9.1. Tentative operationalization of the empirical results

We understand the obtained insights into the usage of OWL class expressions and their perception by humans in general as a research achievement per se. However, the starting point for the overarching empirical study was an ‘engineering’ goal (possibly modest compared to the extent of the performed surveys and experiments): to propose adequate weights for the CE patterns to be used when computing the FCP in the context of an ontology reuse scenario.
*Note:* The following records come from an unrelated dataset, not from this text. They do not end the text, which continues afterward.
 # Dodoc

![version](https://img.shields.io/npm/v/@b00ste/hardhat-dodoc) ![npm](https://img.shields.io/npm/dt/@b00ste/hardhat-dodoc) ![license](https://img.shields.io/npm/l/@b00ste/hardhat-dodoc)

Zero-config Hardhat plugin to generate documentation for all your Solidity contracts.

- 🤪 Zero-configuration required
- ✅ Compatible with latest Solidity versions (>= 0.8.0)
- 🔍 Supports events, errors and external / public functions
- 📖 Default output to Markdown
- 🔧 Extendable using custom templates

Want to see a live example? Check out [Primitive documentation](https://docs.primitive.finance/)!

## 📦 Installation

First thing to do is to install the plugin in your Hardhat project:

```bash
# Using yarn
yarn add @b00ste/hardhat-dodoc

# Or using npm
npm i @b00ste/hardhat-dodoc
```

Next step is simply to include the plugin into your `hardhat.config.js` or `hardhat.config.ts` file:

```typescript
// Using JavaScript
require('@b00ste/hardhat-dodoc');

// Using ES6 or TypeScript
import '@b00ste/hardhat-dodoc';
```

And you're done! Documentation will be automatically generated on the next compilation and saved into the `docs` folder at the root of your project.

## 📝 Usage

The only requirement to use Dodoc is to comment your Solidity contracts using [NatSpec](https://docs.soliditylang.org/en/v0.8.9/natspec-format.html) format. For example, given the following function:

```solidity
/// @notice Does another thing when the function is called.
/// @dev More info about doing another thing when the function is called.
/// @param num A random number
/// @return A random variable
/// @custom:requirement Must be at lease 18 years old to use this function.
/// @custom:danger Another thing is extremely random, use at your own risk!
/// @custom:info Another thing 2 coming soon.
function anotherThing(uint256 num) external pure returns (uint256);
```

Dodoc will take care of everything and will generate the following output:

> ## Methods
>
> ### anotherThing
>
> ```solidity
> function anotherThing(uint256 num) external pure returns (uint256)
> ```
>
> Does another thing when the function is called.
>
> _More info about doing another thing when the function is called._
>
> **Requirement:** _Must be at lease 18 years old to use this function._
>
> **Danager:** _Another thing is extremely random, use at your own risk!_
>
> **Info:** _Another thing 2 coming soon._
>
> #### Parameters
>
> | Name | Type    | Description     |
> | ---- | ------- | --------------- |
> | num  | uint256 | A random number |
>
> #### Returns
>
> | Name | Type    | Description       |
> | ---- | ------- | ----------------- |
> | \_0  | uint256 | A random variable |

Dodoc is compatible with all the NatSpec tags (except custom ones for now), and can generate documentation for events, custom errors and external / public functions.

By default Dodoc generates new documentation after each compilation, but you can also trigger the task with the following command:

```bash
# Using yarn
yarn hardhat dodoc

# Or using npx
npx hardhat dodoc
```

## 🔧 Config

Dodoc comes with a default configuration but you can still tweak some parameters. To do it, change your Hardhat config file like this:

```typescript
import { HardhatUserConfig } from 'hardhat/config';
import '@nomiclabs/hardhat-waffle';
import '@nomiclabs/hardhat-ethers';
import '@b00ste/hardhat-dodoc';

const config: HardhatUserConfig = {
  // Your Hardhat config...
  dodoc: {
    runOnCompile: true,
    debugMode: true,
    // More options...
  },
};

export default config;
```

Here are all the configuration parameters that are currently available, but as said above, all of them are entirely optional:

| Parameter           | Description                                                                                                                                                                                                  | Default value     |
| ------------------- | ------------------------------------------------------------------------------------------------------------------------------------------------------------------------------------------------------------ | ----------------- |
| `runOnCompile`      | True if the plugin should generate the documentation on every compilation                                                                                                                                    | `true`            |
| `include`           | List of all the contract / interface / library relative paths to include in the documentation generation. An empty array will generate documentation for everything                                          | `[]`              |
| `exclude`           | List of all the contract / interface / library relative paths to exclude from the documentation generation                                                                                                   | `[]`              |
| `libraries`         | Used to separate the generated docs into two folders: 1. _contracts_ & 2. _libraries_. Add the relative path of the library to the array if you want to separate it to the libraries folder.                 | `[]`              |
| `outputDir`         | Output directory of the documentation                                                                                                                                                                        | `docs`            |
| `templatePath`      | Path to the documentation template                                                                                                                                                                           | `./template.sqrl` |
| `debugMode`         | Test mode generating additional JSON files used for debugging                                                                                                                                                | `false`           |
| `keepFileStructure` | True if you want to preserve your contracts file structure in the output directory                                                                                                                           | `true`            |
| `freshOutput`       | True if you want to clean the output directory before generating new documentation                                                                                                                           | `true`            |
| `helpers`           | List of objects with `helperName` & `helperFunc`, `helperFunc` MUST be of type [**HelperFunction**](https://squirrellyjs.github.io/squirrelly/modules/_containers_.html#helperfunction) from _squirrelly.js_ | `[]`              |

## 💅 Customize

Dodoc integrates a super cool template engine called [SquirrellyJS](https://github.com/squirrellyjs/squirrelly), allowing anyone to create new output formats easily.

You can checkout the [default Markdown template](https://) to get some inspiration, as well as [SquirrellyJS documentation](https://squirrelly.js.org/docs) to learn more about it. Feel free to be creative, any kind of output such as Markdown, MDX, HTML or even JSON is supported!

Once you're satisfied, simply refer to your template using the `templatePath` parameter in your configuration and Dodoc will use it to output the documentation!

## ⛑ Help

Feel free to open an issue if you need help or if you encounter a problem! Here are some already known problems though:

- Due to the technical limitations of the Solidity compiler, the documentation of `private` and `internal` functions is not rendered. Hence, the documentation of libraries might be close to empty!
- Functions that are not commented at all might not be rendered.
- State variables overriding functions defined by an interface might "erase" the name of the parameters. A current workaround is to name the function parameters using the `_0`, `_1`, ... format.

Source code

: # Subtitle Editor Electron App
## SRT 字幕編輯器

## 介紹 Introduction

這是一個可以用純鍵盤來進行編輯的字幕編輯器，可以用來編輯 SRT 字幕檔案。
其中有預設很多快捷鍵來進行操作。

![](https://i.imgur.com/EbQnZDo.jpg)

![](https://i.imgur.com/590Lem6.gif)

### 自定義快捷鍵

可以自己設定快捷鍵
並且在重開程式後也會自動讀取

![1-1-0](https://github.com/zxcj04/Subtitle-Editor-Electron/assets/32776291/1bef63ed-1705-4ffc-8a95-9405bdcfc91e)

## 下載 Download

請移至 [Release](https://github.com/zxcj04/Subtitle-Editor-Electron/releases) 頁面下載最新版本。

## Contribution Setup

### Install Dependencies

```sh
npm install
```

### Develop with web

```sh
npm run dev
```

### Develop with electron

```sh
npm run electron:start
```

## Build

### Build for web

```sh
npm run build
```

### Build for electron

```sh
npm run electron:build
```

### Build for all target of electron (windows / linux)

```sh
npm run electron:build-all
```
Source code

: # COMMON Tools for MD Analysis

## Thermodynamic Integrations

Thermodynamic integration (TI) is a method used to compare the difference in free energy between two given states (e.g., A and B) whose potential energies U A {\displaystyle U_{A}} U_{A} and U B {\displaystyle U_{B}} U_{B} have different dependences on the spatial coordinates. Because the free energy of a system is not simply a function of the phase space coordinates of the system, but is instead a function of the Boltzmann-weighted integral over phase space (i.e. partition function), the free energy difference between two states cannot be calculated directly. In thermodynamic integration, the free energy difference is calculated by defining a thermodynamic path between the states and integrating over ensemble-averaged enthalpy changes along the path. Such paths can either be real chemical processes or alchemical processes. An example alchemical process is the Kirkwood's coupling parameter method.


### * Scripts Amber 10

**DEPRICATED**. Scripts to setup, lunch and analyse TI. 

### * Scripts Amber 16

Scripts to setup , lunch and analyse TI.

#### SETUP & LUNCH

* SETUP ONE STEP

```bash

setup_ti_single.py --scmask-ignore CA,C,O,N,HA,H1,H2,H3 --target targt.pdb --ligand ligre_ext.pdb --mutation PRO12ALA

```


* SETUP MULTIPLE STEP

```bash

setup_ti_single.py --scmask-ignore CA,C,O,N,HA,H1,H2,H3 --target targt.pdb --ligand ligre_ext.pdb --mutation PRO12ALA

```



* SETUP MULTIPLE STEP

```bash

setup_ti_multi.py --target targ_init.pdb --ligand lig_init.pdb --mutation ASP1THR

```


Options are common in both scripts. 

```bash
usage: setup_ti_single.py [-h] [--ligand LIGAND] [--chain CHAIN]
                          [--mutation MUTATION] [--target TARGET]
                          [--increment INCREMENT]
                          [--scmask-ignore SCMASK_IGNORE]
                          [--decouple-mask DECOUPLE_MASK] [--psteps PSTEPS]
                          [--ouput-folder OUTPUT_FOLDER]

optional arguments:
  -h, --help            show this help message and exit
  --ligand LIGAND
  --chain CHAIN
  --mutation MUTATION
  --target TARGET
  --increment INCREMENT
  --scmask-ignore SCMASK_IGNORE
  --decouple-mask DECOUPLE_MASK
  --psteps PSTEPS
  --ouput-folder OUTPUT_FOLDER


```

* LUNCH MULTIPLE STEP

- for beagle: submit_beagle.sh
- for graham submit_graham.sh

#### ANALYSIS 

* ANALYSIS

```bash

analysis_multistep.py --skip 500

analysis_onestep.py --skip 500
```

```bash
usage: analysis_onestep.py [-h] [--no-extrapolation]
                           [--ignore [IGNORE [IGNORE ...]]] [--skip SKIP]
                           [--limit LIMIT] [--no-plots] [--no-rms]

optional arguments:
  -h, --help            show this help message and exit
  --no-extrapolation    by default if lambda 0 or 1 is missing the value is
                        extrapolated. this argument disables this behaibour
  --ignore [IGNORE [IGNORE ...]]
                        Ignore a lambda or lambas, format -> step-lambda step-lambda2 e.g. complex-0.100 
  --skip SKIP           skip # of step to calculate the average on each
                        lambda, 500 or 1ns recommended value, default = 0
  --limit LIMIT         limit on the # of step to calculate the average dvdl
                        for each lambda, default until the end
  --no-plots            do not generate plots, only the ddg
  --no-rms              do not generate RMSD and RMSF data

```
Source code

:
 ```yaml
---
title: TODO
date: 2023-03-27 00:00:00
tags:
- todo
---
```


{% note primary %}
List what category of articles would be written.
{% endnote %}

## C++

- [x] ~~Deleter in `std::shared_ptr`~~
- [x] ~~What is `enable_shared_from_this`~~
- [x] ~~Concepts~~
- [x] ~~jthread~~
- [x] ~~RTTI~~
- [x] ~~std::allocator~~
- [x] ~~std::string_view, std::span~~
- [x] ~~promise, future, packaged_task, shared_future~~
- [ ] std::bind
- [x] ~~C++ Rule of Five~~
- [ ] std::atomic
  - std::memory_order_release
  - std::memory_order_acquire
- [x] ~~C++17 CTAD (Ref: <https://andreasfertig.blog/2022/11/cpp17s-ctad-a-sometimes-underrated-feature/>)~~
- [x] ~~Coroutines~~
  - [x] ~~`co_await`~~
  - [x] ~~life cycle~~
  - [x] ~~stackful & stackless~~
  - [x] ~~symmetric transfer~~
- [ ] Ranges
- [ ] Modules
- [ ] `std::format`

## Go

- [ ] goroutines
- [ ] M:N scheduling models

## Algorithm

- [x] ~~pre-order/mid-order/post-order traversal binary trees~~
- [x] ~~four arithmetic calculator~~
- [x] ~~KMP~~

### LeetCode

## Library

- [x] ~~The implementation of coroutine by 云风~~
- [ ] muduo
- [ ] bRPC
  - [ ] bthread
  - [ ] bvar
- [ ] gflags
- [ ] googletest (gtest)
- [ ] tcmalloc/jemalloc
In these terms, based on the cognitive experiments in particular, we can see that c4 (individual value restriction) and to some degree c3 (existential restriction) may successfully complement c1 (named class) when harvesting categories from a reused ontology. The survey of the CEs in axioms, in turn, suggests that the chosen CE language ( $L_{SE}$ ) covers a decent part of the space of relevant languages and could be applied in the first, albeit rough approximation of an ideal FCP formula. Thus, if a requirement came to design an ontology reuse metric leveraging on the FCP, based on the cognitive experiments we could tentatively set the weights in Equation (4) according to the NS of the assessments in the cognitive experiments. Two simple options of generating weights from the assessment NS are quantified in Table 9: by transforming the average NS from the $[- 1; 1]$ interval to the $[0; 1]$ interval, and by computing the ratio of positive NS values of all NS values for the given CE pattern.

Table 9
Alternative CE pattern weights derived from the cognitive experiments

c1 c2 c3 c4

Average NS mapped to $[0, 1]$

Campaign 2016 0.48 0.51 0.61

Campaign 2018 0.70 0.58 0.65 0.67

Campaign 2018 weighted 0.68 0.57 0.63 0.66

Ratio of positive NS values

Campaign 2016 0.24 0.45 0.65

Campaign 2018 0.90 0.70 0.80 1.00

Campaign 2018 weighted 0.90 0.80 0.90 1.00

	c1	c2	c3	c4
Average NS mapped to $[0, 1]$
Campaign 2016		0.48	0.51	0.61
Campaign 2018	0.70	0.58	0.65	0.67
Campaign 2018 weighted	0.68	0.57	0.63	0.66
Ratio of positive NS values
Campaign 2016		0.24	0.45	0.65
Campaign 2018	0.90	0.70	0.80	1.00
Campaign 2018 weighted	0.90	0.80	0.90	1.00

Considering that the lowered average NS values of c1 in the 2018 campaign were presumably caused by randomly sampled highly general classes, which would not normally appear in the focus class role (as in the Feature class in Table 7), we should probably set $w^{P} (c 1)$ to 1. The remaining weights can be set, heuristically reflecting both calculation methods and the results of both campaigns in combination, for example as $w^{P} (c 2) = 0.5$ , $w^{P} (c 3) = 0.7$ , and $w^{P} (c 4) = 0.8$ . This would yield the following FCP estimate formula, to be applied on an ontology O and focus class $FC$ , the language $L$ being $L_{SE}$ : $\begin{array}{l} \hat{FCP} (O, FC, L, {{p 1}, {p 2}, {p 3}, {p 4}}) \\ = Occ ({p 1}, FC, O) \cdot 1 + Occ ({p 2}, FC, O) \cdot 0.5 \\ + Occ ({p 3}, FC, O) \cdot 0.7 + Occ ({p 4}, FC, O) \cdot 0.8 \end{array}$

The current version of the OReCaP tool (see the next subsection), when launched, proposes these values, i.e. $w^{P} (c 2) = 0.5$ , $w^{P} (c 3) = 0.7$ , and $w^{P} (c 4) = 0.8$ . The formula should however only be taken as a very first, tentative initial setting (to be adapted by the user as needed) and not as a granted recipe.

9.2. OReCaP prototype

To demonstrate the whole focused categorization framework, specifically for $L_{SE}$ , patterns p1–p4 and in the context of the ontology reuse scenario, as well to make it possible for both us and any interested subjects to perform experiments on various input ontologies and focus classes, we implemented a web-based application named OReCaP.37

³⁷
The acronym refers to the terms ‘ontology reuse’ and ‘categorization power’.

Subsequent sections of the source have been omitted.